"The moment the rabbis say it's forbidden, it will all end, even if it means the boys and their families starve."
ORT yeshiva students with the yeshiva's horses
Ha'aretz has a translation of an article in its sister business publication The Marker about a series of ORT-sponsored haredi yeshivas for teens.
ORT is secular and Zionist. Yet it sponsors the yeshivas for haredi shabbabnikim, "street bums," who left or who were ejected from their yeshivas due to poor academic performance or behavioral issues.
In the haredi world there are only two choices: studying in yeshiva or being tossed out them and onto the streets.
Most of these haredi ORT students have learning disabilities and serious family problems.
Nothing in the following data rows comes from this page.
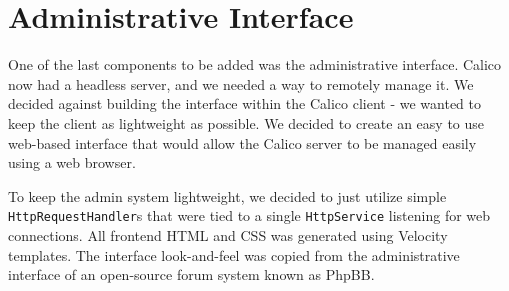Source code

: \section{Administrative Interface}
One of the last components to be added was the administrative interface. Calico now had a headless server, and we needed a way to remotely manage it. We decided against building the interface within the Calico client - we wanted to keep the client as lightweight as possible. 
We decided to create an easy to use web-based interface that would allow the Calico server to be managed easily using a web browser.

To keep the admin system lightweight, we decided to just utilize simple \texttt{HttpRequestHandler}s that were tied to a single \texttt{HttpService} listening for web connections. All frontend HTML and CSS was generated using Velocity\cite{velocity} templates. The interface look-and-feel was copied from the administrative interface of an open-source forum system known as PhpBB\cite{todo}.

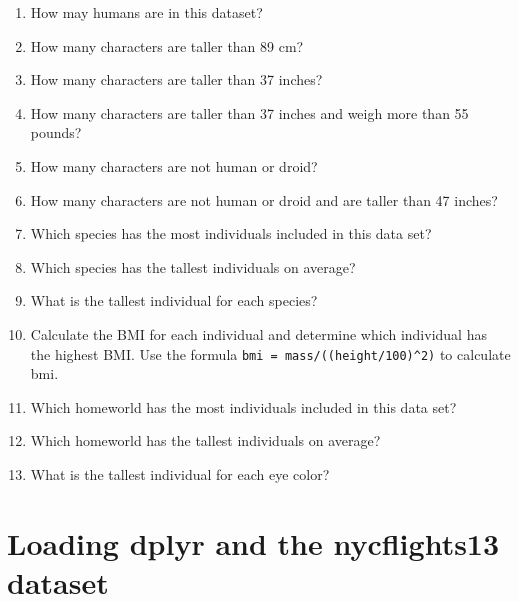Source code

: \documentclass[
]{book}
\providecommand{\tightlist}{%
  \setlength{\itemsep}{0pt}\setlength{\parskip}{0pt}}
\begin{document}
\begin{enumerate}
\def\labelenumi{\arabic{enumi}.}
\tightlist
\item
  How may humans are in this dataset?
\item
  How many characters are taller than 89 cm?
\item
  How many characters are taller than 37 inches?
\item
  How many characters are taller than 37 inches and weigh more than 55 pounds?
\item
  How many characters are not human or droid?
\item
  How many characters are not human or droid and are taller than 47 inches?
\item
  Which species has the most individuals included in this data set?
\item
  Which species has the tallest individuals on average?
\item
  What is the tallest individual for each species?
\item
  Calculate the BMI for each individual and determine which individual has the highest BMI. Use the formula \texttt{bmi\ =\ mass/((height/100)\^{}2)} to calculate bmi.
\item
  Which homeworld has the most individuals included in this data set?
\item
  Which homeworld has the tallest individuals on average?
\item
  What is the tallest individual for each eye color?
\end{enumerate}

\hypertarget{loading-dplyr-and-the-nycflights13-dataset}{%
\chapter{Loading dplyr and the nycflights13 dataset}\label{loading-dplyr-and-the-nycflights13-dataset}}
\end{document}
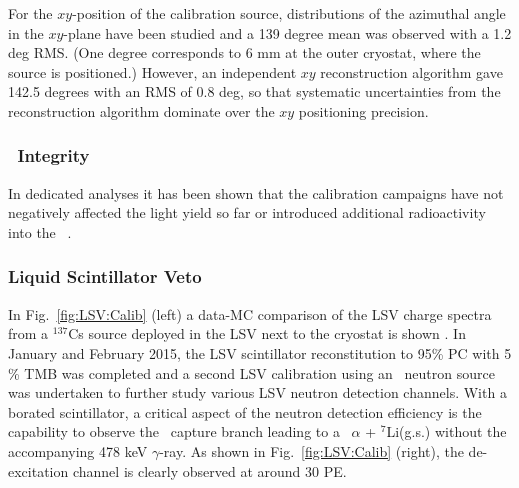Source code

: For the $xy$-position of the calibration source, distributions of the azimuthal angle in the $xy$-plane have been studied and a 139 degree mean was observed with a 1.2 deg RMS. (One degree corresponds to 6 mm at the outer cryostat, where the source is positioned.) However, an independent $xy$ reconstruction algorithm gave 142.5 degrees with an RMS of 0.8 deg, so that systematic uncertainties from the reconstruction algorithm dominate over the $xy$ positioning precision. %

\subsubsection{\lsv\ Integrity}
In dedicated analyses it has been shown that the calibration campaigns have not negatively affected the light yield so far or introduced additional radioactivity into the \lsv\ \cite{Agnes:2015qyz}.

\subsubsection{Liquid Scintillator Veto}\label{sec:LSV:gammasources}
In Fig.~\ref{fig:LSV:Calib} (left) a data-MC comparison of the LSV charge spectra from a $^{137}$Cs source deployed in the LSV next to the cryostat is shown \cite{DS50:G4DS:paper}.
In January and February 2015, the LSV scintillator reconstitution to 95\% PC with 5 \% TMB was completed and a second LSV calibration using an \AmBe\ neutron source was undertaken to further study various LSV neutron detection channels. With a borated scintillator, a critical aspect of the neutron detection efficiency is the capability to observe the \brbortenground\ capture branch leading to a \enbortengroundalpha\ $\alpha$ + $^7$Li(g.s.) without the accompanying 478 keV $\gamma$-ray. As shown in Fig.~\ref{fig:LSV:Calib} (right), the de-excitation channel is clearly observed at around 30 PE.

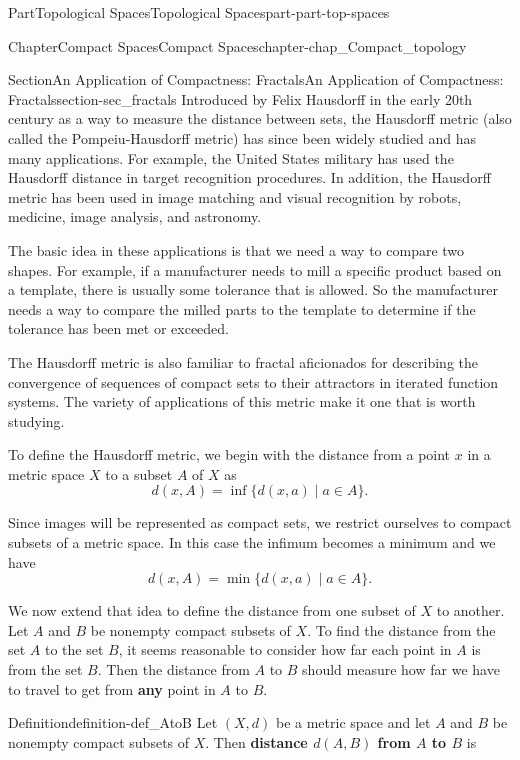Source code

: \documentclass[oneside,10pt,]{book}
\newcommand{\terminology}[1]{\textbf{#1}}
\numberwithin{equation}{chapter}
\begin{document}
\begin{partptx}{Part}{Topological Spaces}{}{Topological Spaces}{}{}{part-part-top-spaces}
\begin{chapterptx}{Chapter}{Compact Spaces}{}{Compact Spaces}{}{}{chapter-chap_Compact_topology}
\begin{sectionptx}{Section}{An Application of Compactness: Fractals}{}{An Application of Compactness: Fractals}{}{}{section-sec_fractals}
Introduced by Felix Hausdorff in the early 20th century as a way to measure the distance between sets, the Hausdorff metric (also called the Pompeiu-Hausdorff metric) has since been widely studied and has many applications. For example, the United States military has used the Hausdorff distance in target recognition procedures. In addition, the Hausdorff metric has been used in image matching and visual recognition by robots, medicine, image analysis, and astronomy.%
\par
The basic idea in these applications is that we need a way to compare two shapes. For example, if a manufacturer needs to mill a specific product based on a template, there is usually some tolerance that is allowed. So the manufacturer needs a way to compare the milled parts to the template to determine if the tolerance has been met or exceeded.%
\par
The Hausdorff metric is also familiar to fractal aficionados for describing the convergence of sequences of compact sets to their attractors in iterated function systems. The variety of applications of this metric make it one that is worth studying.%
\par
To define the Hausdorff metric, we begin with the distance from a point \(x\) in a metric space \(X\) to a subset \(A\) of \(X\) as%
\begin{equation*}
d(x,A) = \inf\{d(x,a) \mid a \in A\}\text{.}
\end{equation*}
%
\par
Since images will be represented as compact sets, we restrict ourselves to compact subsets of a metric space. In this case the infimum becomes a minimum and we have%
\begin{equation*}
d(x,A) = \min\{d(x,a) \mid a \in A\}\text{.}
\end{equation*}
%
\par
We now extend that idea to define the distance from one subset of \(X\) to another. Let \(A\) and \(B\) be nonempty compact subsets of \(X\). To find the distance from the set \(A\) to the set \(B\), it seems reasonable to consider how far each point in \(A\) is from the set \(B\). Then the distance from \(A\) to \(B\) should measure how far we have to travel to get from \terminology{any} point in \(A\) to \(B\).%
\begin{definition}{Definition}{}{definition-def_AtoB}%
Let \((X,d)\) be a metric space and let \(A\) and \(B\) be nonempty compact subsets of \(X\). Then \terminology{distance \(d(A,B)\) from \(A\) to \(B\)} is%
\begin{equation*}

\end{equation*}
\end{definition}
\end{sectionptx}
\end{chapterptx}
\end{partptx}
\end{document}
ORT teaches the students a trade. They also teach math, civics and other secular subjects, and traditional yeshiva studies.
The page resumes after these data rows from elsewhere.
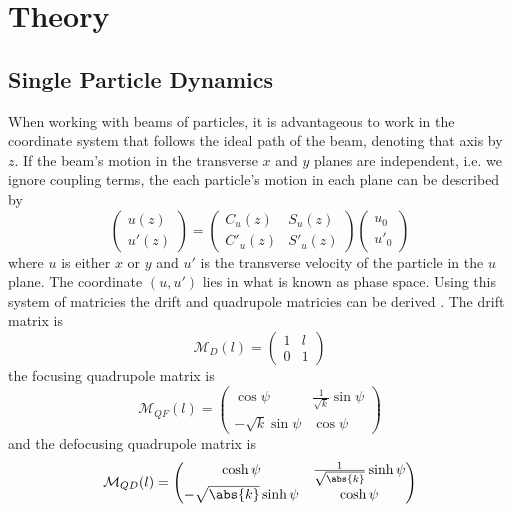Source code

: 
\section{Theory}

\subsection{Single Particle Dynamics}

When working with beams of particles, it is advantageous to work in the
coordinate system that follows the ideal path of the beam, denoting that axis by
\(z\). If the beam's motion in the transverse \(x\) and \(y\) planes are
independent, i.e. we ignore coupling terms, the each particle's motion in each
plane can be described by
\begin{equation}
	\begin{pmatrix}
		u(z) \\ u'(z)
	\end{pmatrix}
	=
	\begin{pmatrix}
		C_u(z)  & S_u(z)  \\
		C'_u(z) & S'_u(z)
	\end{pmatrix}
	\begin{pmatrix}
		u_0 \\ u'_0
	\end{pmatrix}
\end{equation}
where \(u\) is either \(x\) or \(y\) and \(u'\) is the transverse velocity of
the particle in the \(u\) plane. The coordinate \((u, u')\) lies in what is
known as phase space. Using this system of matricies the drift and quadrupole
matricies can be derived \cite{wiedemann2007particle}. The drift matrix is
\begin{equation}
	\mathcal{M}_D(l) =
	\begin{pmatrix}
		1 & l \\
		0 & 1
	\end{pmatrix}
	\label{eq:drift}
\end{equation}
the focusing quadrupole matrix is
\begin{equation}
	\mathcal{M}_{QF}(l) =
	\begin{pmatrix}
		\cos\psi & \frac{1}{\sqrt{k}}\sin\psi \\
		-\sqrt{k}\sin\psi & \cos\psi
	\end{pmatrix}
	\label{eq:qf}
\end{equation}
and the defocusing quadrupole matrix is
\begin{equation}
	\mathcal{M}_{QD}(l) =
	\begin{pmatrix}
		\cosh\psi & \frac{1}{\sqrt{\abs{k}}}\sinh\psi \\
		-\sqrt{\abs{k}}\sinh\psi & \cosh\psi
	\end{pmatrix}
	\label{eq:qd}
\end{equation}


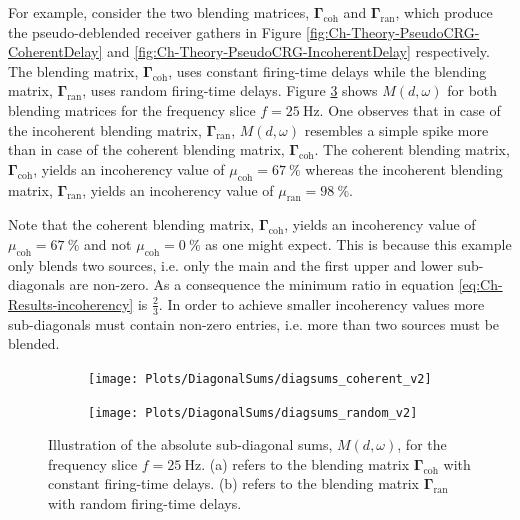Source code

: For example, consider the two blending matrices, $\mathbf{\Gamma}_{\mathrm{coh}}$ and $\mathbf{\Gamma}_{\mathrm{ran}}$, which produce the pseudo-deblended receiver gathers in Figure \ref{fig:Ch-Theory-PseudoCRG-CoherentDelay} and \ref{fig:Ch-Theory-PseudoCRG-IncoherentDelay} respectively. The blending matrix, $\mathbf{\Gamma}_{\mathrm{coh}}$, uses constant firing-time delays while the blending matrix, $\mathbf{\Gamma}_{\mathrm{ran}}$, uses random firing-time delays. Figure \ref{fig:Ch-Incoherency-Coh-vs-Ran-Diag} shows $M(d,\omega)$ for both blending matrices for the frequency slice $f=\SI{25}{\hertz}$. One observes that in case of the incoherent blending matrix, $\mathbf{\Gamma}_{\mathrm{ran}}$, $M(d,\omega)$ resembles a simple spike more than in case of the coherent blending matrix, $\mathbf{\Gamma}_{\mathrm{coh}}$. The coherent blending matrix, $\mathbf{\Gamma}_{\mathrm{coh}}$,  yields an incoherency value of $\mu_{\mathrm{coh}} = \SI{67}{\percent}$ whereas the incoherent blending matrix, $\mathbf{\Gamma}_{\mathrm{ran}}$, yields an incoherency value of $\mu_{\mathrm{ran}} = \SI{98}{\percent}$. 

Note that the coherent blending matrix, $\mathbf{\Gamma}_{\mathrm{coh}}$, yields an incoherency value of $\mu_{\mathrm{coh}} = \SI{67}{\percent}$ and not $\mu_{\mathrm{coh}} = \SI{0}{\percent}$ as one might expect. This is because this example only blends two sources, i.e. only the main and the first upper and lower sub-diagonals are non-zero. As a consequence the minimum ratio in equation \ref{eq:Ch-Results-incoherency} is $\frac{2}{3}$. In order to achieve smaller incoherency values more sub-diagonals must contain non-zero entries, i.e. more than two sources must be blended.

\begin{figure}
	
	\centering
	\begin{subfigure}[b]{0.45\textwidth}
	\centering
	\texttt{[image: Plots/DiagonalSums/diagsums\_coherent\_v2]}	
	\caption{}
	\label{fig:Ch-Incoherency-CoherentDiag}	
	\end{subfigure}
	\centering
	\begin{subfigure}[b]{0.45\textwidth}
	\centering
	\texttt{[image: Plots/DiagonalSums/diagsums\_random\_v2]}	
	\caption{}
	\label{fig:Ch-Incoherency-RandomDiag}	
	\end{subfigure}
	
	\caption{Illustration of the absolute sub-diagonal sums, $M(d,\omega)$, for the frequency slice $f=\SI{25}{\hertz}$. (a) refers to the blending matrix $\mathbf{\Gamma}_{\mathrm{coh}}$ with constant firing-time delays.  (b) refers to the blending matrix $\mathbf{\Gamma}_{\mathrm{ran}}$ with random firing-time delays.}
	\label{fig:Ch-Incoherency-Coh-vs-Ran-Diag}
	
\end{figure}


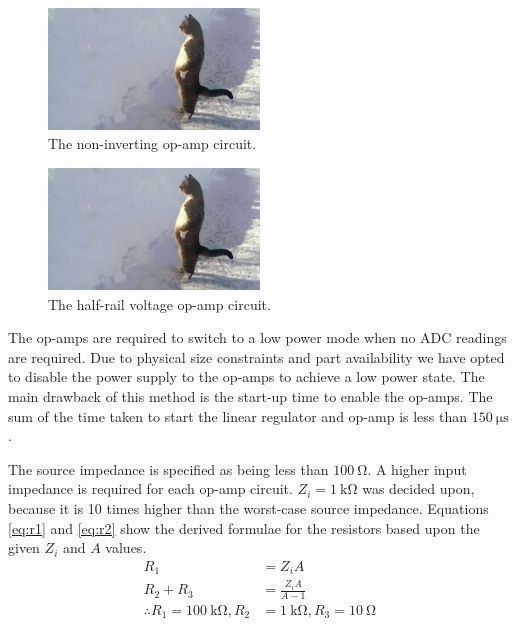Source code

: \documentclass[12pt]{article}
\begin{document}
\begin{figure}[H]
	\centering
	\includegraphics[width=0.5\textwidth]{cat}
	\caption{The non-inverting op-amp circuit.}
	\label{fig:non-inverting-op-amp}
\end{figure}

\begin{figure}[H]
	\centering
	\includegraphics[width=0.5\textwidth]{cat}
	\caption{The half-rail voltage op-amp circuit.}
	\label{fig:half-supply}
\end{figure}

The op-amps are required to switch to a low power mode when no ADC readings are required.
Due to physical size constraints and part availability we have opted to disable the power supply to the op-amps to achieve a low power state.
The main drawback of this method is the start-up time to enable the op-amps.
The sum of the time taken to start the linear regulator and op-amp is less than $\SI{150}{\micro\second}$.

The source impedance is specified as being less than $\SI{100}{\ohm}$.
A higher input impedance is required for each op-amp circuit.
$Z_i = \SI{1}{\kilo\ohm}$ was decided upon, because it is 10 times higher than the worst-case source impedance.
Equations \ref{eq:r1} and \ref{eq:r2} show the derived formulae for the resistors based upon the given $Z_i$ and $A$ values.
\begin{align}
	R_1 &= Z_i A \label{eq:r1} \\
	R_2 + R_3 &= \frac{Z_i A}{A - 1} \label{eq:r2} \\[1em]
	\therefore R_1 = \SI{100}{\kilo\ohm}, R_2 &= \SI{1}{\kilo\ohm}, R_3 = \SI{10}{\ohm} \nonumber
\end{align}
\end{document}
Haredi rabbis – who to a man officially oppose combining yeshiva study with learning a trade or studying English and other secular subjects – have basically looked the other way and allowed the ORT yeshivas to function, as long as ORT has kept the profile of these yeshiva exceeding low.
The ORT yeshivas are boarding schools located in rural areas of the country. The ORT yeshiva the Marker visited has a sign, but you can't see it until you pass through the yeshiva's security gate and enter the grounds. But for the first three years of the yeshiva's existence, it had no sign at all.
"They can be electricians or carpenters and make a living by serving the population in Bnei Brak [the ultra-Orthodox neighborhood near Tel Aviv]. At the end of their studies, they are meant to return to their communities and [continue] yeshiva studies. The intention is to enable them to make a living from a trade suitable to the needs of the Haredi public and also allow them…to combine work with yeshiva studies.…We don't encourage them to go into the regular army…since it isn't natural for Haredi youth. Our goal isn't army service but integration into the life cycle and giving these young men the chance to support a family. We won't initiate anything that could distance them from the Haredi lifestyle,” Zvi Peleg, ORT’s director-general, told The Marker.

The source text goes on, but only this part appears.